In step with Spielman’s assessment of Hollywood, while most non-natives envisage ‘Tinseltown’ being carpeted in glitz and glamour, the neighbourhood has, according to the Los Angeles Times, a median household income of $33,694 – which is low for both the City of Los Angeles and the county. That’s not to say an area full of low median income households is automatically sketchy, it’s just a bit of context. Regardless, it’s here, in the quote unquote “piss and shit” of modern-day Hollywood, that Spielman and Stevenson chose to set up their shop (inside a former weed dispensary, no less): Babylon LA.

For Spielman, the idea of starting a store that’s more than just a store had been a long time coming. After 10 years of touring the world with his band, sharing warehouses with friends, bouncing design and merch ideas off his bandmates, and forming “creative collectives” with people he met along the way, it seemed only natural to take these abstract ideas and turn them into a physical space. “Babylon is almost like an evolution of Trash Talk in a sense,” he says. “It’s always been there, but this is like us finally stepping aside and being like ‘Yo, we’ve been doing this for so long, why not just create a brand around it with the same kind of ideals as punk rock?’”

Situated on a fairly nondescript street somewhere between the famous Santa Monica and Sunset Boulevards, Babylon’s primary intention is to offer a safe place for local kids to hang out, be creative, and make friends. “That’s the whole idea of Babylon: to be more than just a store,” Spielman explains. “There’ll be a kid who’s into garage rock or some shit, and he’ll be on the bowl skating and he’ll make friends with a kid who only listens to crazy ass rap music, but they find a common ground in skateboarding – and now they’re best friends. That’s more important than selling clothes and all that type of shit: the community aspect. Being able to have a place where kids can come together, be themselves, and meet other people.”

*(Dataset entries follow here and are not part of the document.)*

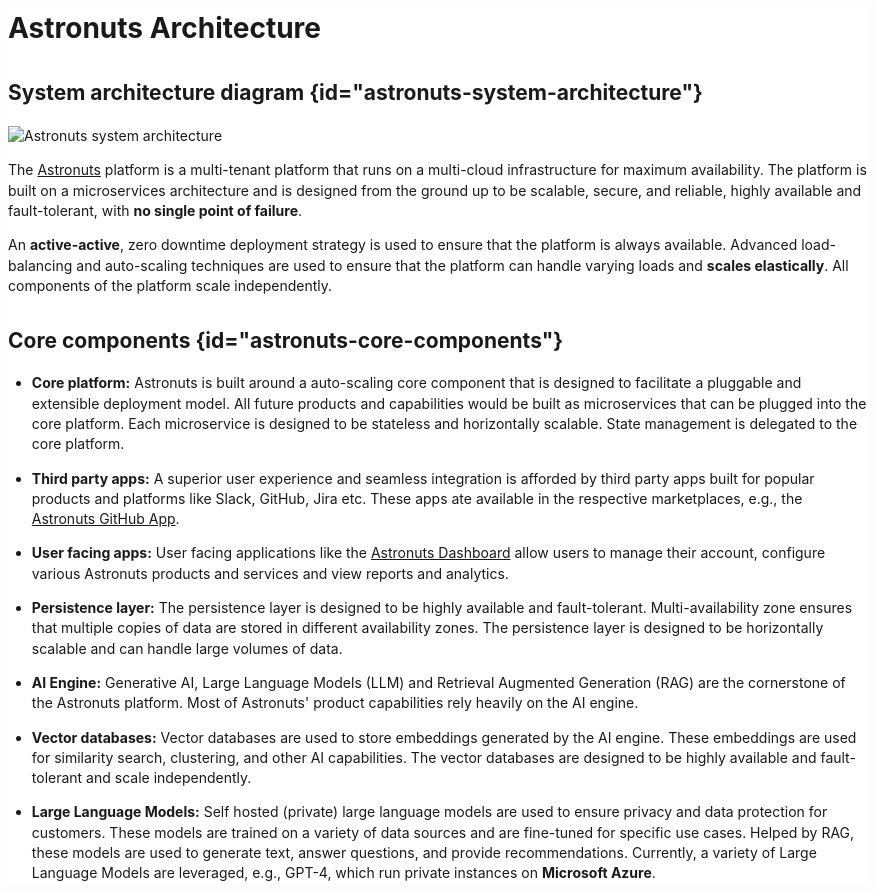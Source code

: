 # Astronuts Architecture


## System architecture diagram {id="astronuts-system-architecture"}

<img src="architecture_diagram_v3.png" alt="Astronuts system architecture" border-effect="none" width="1200" 
thumbnail="true"/>


The [Astronuts](https://www.astronuts.io/) platform is a multi-tenant platform
that runs on a multi-cloud infrastructure for maximum availability.
The platform is built on a microservices architecture and is designed from the ground up to be scalable,
secure, and reliable, highly available and fault-tolerant, with <b>no single point of failure</b>.

An <b>active-active</b>, zero downtime deployment strategy is used to ensure that the platform is always available.
Advanced load-balancing and auto-scaling techniques are used
to ensure that the platform can handle varying loads and <b>scales elastically</b>.
All components of the platform scale independently.


## Core components {id="astronuts-core-components"}

* <b>Core platform:</b> Astronuts is built around a auto-scaling core component that is designed to facilitate a pluggable and extensible deployment model. All future products and capabilities would be built as microservices that can be plugged into the core platform. Each microservice is designed to be stateless and horizontally scalable. State management is delegated to the core platform.
  
* <b>Third party apps:</b> A superior user experience and seamless integration is afforded by third party apps built for popular products and platforms like Slack, GitHub, Jira etc. These apps ate available in the respective marketplaces, e.g., the [Astronuts GitHub App](https://github.com/marketplace/astronuts-app).
  
* <b>User facing apps:</b> User facing applications like the [Astronuts Dashboard](https://dashboard.astronuts.io/) allow users to manage their account, configure various Astronuts products and services and view reports and analytics.

* <b>Persistence layer:</b> The persistence layer is designed to be highly available and fault-tolerant. Multi-availability zone ensures that multiple copies of data are stored in different availability zones. The persistence layer is designed to be horizontally scalable and can handle large volumes of data. 

* <b>AI Engine:</b> Generative AI, Large Language Models (LLM) and Retrieval Augmented Generation (RAG) are the cornerstone of the Astronuts platform. Most of Astronuts' product capabilities rely heavily on the AI engine.

* <b>Vector databases:</b> Vector databases are used to store embeddings generated by the AI engine. These embeddings are used for similarity search, clustering, and other AI capabilities. The vector databases are designed to be highly available and fault-tolerant and scale independently.

* <b>Large Language Models:</b> Self hosted (private) large language models are used to ensure privacy and data protection for customers. These models are trained on a variety of data sources and are fine-tuned for specific use cases. Helped by RAG, these models are used to generate text, answer questions, and provide recommendations. Currently, a variety of Large Language Models are leveraged, e.g., GPT-4, which run private instances on <b>Microsoft Azure</b>.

When you look closely at the path Spielman’s life has taken, digging into the minutiae of what he’s done and why – starting a punk band, starting an independent record label (Trash Talk Collective), setting up a shop – it becomes evident that it all started with one thing: skateboarding. Growing up in Sacramento, he started skateboarding at the age of 12 after his brother gave him his board (or he might have stolen it off him – he can’t remember). He soon found himself with a group of friends he met through skateboarding – many of whom he remains close with to this day. He learned about doing things for himself (“If you want something done, you can just go get it done yourself, you don’t need to wait on somebody else.”), about the importance of community and – perhaps most importantly – skateboarding introduced him to punk rock.

Through the punk scene, Spielman uncovered a set of life lessons and experiences he says changed his life forever. “I feel like I learned more through going to shows and skateboarding when I was a little kid than I ever would have learned through school,” he says. “Punk rock has taught me everything I know. It’s one of those things where it’s like, as bummed as you are and as hard as life gets, if you walk into a room and a band is playing and you dive off a stage, for those five seconds you forget about how bad your day is. It provided me with something to take my mind off just life in general.”

It follows, then, that the adult manifestation of Spielman would go on to attempt to introduce other kids to the same philosophies and ideas that so influenced him as a youth. He tries to be present in Babylon as much as he can (“It’d be weird to leave it in the hands of someone else and walk away and hope it runs right.”) and spends time with the kids that come through – talking to them, getting to know them, and even taking them along to gigs and art shows (if he has room in the car). “It’s just about trying to share our knowledge with other kids,” he says. “And at the same time they teach us shit. I haven’t missed a new rap song that dropped since last April. We kind of offset each other with stuff. I’ll tell them about old shit and they keep me up on whatever the fuck is going on now.”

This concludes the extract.